(Stored records)
┄┄┄┄┄┄┄┄┄┄
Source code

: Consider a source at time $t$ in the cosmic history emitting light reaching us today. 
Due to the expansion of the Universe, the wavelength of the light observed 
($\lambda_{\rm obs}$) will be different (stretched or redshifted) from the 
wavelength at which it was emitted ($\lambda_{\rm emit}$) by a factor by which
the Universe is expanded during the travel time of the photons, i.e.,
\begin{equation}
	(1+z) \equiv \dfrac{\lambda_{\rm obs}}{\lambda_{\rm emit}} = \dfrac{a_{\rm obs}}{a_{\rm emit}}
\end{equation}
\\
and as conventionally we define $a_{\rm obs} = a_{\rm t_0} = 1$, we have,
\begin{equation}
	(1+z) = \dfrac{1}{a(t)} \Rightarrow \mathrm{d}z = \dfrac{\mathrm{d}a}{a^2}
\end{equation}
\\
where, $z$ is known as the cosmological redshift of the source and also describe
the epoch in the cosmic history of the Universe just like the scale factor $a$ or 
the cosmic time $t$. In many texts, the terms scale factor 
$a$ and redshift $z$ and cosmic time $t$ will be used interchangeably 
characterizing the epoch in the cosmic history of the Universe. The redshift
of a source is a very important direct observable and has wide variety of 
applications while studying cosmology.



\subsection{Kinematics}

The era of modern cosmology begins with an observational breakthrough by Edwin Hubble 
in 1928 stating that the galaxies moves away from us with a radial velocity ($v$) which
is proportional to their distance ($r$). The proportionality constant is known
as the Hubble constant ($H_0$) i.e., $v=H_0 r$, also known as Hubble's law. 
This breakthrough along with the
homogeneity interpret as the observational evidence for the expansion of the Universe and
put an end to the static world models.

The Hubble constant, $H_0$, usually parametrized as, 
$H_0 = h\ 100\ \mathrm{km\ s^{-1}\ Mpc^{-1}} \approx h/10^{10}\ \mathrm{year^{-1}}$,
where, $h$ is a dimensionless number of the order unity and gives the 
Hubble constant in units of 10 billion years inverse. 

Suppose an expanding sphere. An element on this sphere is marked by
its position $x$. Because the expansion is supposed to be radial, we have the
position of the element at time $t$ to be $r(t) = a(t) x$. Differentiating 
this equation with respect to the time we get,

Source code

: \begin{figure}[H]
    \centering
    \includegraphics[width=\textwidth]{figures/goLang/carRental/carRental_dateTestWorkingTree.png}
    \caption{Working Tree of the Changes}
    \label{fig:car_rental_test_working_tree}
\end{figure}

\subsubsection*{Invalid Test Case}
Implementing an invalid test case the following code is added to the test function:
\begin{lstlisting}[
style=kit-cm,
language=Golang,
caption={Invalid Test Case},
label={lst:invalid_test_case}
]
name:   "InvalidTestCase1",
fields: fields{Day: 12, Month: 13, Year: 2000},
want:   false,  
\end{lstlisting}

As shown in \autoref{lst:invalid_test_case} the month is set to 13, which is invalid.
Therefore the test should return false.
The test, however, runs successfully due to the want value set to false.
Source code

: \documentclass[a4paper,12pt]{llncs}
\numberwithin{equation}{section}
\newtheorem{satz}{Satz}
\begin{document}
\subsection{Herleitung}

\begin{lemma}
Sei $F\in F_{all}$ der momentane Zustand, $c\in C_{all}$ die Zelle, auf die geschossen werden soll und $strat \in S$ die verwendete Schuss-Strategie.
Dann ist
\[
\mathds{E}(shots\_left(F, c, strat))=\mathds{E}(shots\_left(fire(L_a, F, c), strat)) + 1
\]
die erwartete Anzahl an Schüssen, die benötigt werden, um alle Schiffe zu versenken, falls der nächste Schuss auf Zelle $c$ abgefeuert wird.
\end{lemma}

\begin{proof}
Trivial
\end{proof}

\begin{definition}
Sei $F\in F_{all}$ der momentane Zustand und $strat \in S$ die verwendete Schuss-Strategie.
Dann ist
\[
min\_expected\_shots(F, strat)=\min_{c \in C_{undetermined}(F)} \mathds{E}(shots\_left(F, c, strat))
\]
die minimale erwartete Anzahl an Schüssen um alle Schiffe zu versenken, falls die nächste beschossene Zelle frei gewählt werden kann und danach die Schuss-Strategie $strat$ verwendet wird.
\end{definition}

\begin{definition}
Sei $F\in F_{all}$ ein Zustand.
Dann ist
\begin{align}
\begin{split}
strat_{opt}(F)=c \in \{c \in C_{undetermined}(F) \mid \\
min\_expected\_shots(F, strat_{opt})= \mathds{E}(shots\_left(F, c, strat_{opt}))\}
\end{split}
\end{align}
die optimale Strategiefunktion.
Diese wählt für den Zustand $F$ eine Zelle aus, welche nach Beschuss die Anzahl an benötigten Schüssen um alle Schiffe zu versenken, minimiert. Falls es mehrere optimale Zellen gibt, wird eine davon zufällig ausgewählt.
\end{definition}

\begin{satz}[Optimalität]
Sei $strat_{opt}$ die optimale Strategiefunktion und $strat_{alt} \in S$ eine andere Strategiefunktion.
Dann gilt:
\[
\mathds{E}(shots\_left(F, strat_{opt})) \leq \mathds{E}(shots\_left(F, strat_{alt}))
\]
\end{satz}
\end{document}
┄┄┄┄┄┄┄┄┄┄
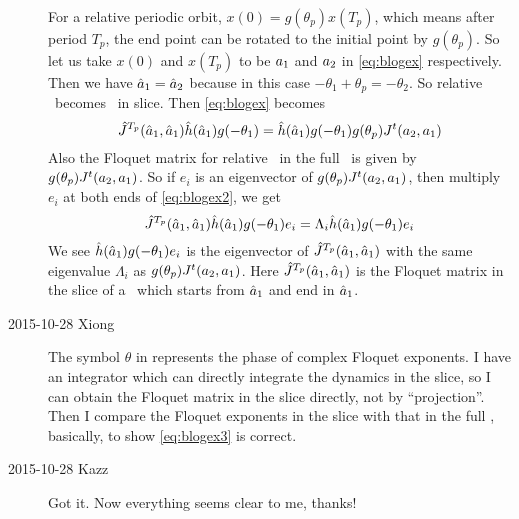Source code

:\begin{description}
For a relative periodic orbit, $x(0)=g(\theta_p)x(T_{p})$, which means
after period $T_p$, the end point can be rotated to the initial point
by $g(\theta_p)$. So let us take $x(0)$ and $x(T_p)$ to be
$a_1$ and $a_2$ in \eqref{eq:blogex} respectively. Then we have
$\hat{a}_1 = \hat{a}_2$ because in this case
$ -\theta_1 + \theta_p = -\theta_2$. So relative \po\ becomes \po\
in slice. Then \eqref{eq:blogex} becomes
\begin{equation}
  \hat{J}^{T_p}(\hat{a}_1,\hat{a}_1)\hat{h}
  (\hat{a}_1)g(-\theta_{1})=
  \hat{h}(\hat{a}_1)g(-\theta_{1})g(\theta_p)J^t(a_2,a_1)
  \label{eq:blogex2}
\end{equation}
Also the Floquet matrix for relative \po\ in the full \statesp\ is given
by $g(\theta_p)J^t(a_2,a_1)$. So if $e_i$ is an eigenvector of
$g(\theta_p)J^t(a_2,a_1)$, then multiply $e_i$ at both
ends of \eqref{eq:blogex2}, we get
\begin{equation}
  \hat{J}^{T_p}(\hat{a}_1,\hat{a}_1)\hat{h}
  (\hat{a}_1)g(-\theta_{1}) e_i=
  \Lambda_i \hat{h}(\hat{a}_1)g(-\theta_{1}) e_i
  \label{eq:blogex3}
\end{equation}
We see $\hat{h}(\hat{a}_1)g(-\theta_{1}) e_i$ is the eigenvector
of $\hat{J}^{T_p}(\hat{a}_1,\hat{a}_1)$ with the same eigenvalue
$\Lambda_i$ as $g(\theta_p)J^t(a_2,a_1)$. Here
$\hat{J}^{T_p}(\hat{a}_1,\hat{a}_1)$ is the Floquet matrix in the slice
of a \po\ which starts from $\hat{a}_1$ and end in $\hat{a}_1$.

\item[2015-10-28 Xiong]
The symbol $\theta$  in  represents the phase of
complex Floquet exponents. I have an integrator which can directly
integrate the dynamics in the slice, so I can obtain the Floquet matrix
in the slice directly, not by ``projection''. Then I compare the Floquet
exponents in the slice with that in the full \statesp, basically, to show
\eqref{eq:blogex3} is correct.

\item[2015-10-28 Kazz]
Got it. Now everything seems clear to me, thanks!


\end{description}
┄┄┄┄┄┄┄┄┄┄
**Assignment**
The required answer is the exact run of lines above starting at the line with "as the Hubble" and ending at the line with "The Hubble constant, $H_0$, usually", with both ends present.

**Exercise output**
as the Hubble constant ($H_0$) i.e., $v=H_0 r$, also known as Hubble's law. 
This breakthrough along with the
homogeneity interpret as the observational evidence for the expansion of the Universe and
put an end to the static world models.

The Hubble constant, $H_0$, usually parametrized as, 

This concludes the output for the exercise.